Dataset entries:
--- START ---
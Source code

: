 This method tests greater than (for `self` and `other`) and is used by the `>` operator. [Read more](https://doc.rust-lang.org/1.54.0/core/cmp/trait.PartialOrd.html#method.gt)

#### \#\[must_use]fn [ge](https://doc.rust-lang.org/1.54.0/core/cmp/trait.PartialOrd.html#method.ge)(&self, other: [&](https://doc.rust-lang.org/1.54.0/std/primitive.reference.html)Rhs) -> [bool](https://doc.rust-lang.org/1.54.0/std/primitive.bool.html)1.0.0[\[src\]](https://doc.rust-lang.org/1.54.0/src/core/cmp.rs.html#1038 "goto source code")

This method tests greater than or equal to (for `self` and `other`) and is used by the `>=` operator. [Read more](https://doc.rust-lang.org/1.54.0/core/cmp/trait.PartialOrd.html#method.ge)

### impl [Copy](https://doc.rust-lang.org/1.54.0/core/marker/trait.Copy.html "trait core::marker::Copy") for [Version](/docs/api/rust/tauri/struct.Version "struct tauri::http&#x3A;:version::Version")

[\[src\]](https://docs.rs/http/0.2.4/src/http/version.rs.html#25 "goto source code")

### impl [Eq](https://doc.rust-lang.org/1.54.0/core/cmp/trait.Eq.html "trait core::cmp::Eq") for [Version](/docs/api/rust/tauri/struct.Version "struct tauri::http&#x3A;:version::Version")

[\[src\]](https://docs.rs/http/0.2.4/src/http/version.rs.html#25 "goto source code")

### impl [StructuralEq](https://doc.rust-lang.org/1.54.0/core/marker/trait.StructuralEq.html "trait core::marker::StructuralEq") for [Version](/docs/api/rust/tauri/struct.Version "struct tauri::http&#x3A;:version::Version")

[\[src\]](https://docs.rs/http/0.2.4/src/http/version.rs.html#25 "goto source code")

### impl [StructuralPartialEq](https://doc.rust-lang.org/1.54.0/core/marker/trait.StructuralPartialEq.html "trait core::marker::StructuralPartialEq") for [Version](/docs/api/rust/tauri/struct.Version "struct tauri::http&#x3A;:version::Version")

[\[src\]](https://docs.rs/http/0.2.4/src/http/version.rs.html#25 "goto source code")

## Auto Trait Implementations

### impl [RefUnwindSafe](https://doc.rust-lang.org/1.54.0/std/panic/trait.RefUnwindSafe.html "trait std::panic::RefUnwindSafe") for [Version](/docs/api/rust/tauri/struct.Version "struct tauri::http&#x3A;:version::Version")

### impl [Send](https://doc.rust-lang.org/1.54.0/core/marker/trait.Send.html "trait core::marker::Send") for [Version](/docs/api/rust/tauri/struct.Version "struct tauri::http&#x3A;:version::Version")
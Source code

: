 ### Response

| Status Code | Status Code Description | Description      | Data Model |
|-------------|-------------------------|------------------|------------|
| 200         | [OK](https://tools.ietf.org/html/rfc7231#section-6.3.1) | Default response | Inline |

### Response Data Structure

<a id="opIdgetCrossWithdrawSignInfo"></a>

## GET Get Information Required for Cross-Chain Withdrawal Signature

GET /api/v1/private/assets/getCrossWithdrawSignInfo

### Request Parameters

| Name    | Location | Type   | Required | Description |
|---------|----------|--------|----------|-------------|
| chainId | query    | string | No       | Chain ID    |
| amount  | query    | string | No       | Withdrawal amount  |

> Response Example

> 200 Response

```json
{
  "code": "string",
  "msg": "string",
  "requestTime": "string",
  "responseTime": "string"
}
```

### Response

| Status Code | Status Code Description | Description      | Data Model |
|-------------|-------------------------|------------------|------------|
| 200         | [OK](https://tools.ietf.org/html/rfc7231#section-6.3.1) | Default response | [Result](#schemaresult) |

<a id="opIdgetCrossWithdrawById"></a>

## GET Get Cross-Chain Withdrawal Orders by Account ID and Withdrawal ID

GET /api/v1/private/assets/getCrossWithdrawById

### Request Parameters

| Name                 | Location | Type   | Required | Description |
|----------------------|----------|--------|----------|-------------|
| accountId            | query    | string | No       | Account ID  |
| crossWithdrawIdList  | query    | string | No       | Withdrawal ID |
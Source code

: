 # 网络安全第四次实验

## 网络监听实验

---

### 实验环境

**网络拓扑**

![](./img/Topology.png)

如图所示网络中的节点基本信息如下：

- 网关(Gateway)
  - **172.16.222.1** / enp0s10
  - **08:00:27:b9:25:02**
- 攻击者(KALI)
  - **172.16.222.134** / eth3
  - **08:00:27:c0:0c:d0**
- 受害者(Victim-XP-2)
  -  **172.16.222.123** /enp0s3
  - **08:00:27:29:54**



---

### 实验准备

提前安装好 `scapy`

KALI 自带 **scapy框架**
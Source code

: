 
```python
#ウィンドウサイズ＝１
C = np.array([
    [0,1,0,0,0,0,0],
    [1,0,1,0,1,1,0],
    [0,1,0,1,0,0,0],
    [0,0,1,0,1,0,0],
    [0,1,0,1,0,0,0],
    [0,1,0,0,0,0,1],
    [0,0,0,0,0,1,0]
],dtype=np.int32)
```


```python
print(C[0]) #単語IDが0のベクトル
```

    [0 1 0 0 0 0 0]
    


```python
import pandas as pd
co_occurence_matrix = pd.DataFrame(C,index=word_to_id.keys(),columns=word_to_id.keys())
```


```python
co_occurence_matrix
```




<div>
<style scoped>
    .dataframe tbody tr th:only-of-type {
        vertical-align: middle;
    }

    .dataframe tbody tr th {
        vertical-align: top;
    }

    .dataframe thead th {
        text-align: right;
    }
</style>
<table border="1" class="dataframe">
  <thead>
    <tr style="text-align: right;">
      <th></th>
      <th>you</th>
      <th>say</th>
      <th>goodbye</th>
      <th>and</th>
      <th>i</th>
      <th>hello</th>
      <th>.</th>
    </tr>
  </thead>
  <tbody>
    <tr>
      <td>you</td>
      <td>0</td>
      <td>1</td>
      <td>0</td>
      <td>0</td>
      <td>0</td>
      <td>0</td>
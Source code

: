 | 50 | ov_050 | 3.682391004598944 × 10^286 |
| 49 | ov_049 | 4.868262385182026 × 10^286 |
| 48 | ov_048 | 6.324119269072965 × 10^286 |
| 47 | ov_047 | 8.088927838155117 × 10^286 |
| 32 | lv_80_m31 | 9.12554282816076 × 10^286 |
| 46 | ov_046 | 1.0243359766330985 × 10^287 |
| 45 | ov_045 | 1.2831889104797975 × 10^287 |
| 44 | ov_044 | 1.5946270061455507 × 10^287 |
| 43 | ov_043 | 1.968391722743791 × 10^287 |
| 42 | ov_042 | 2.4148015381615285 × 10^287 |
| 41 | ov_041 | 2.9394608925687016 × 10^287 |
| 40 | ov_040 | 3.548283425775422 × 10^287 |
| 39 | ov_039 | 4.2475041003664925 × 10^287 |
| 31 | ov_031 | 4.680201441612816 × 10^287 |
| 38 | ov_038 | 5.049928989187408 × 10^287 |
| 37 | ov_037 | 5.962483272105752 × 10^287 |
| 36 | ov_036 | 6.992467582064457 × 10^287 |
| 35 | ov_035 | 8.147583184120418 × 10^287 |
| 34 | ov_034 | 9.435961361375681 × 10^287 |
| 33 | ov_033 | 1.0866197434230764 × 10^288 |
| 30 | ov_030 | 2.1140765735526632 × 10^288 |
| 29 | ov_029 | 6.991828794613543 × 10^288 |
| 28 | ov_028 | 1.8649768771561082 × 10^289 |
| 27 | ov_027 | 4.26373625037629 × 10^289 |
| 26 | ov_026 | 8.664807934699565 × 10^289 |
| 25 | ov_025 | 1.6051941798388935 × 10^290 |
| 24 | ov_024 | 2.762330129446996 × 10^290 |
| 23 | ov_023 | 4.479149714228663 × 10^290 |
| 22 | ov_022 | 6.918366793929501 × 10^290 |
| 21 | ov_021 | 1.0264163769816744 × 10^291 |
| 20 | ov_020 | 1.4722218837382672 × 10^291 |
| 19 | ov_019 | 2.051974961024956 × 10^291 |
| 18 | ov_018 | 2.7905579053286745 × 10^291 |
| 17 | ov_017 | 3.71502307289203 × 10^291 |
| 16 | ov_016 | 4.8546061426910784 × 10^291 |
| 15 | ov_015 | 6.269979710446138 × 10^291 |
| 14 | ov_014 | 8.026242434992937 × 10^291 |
--- END ---
Problem statement: Using the records above, copy all lines that include the word "Description".

Result of this task:
| Status Code | Status Code Description | Description      | Data Model |
| Name    | Location | Type   | Required | Description |
| Status Code | Status Code Description | Description      | Data Model |
| Name                 | Location | Type   | Required | Description |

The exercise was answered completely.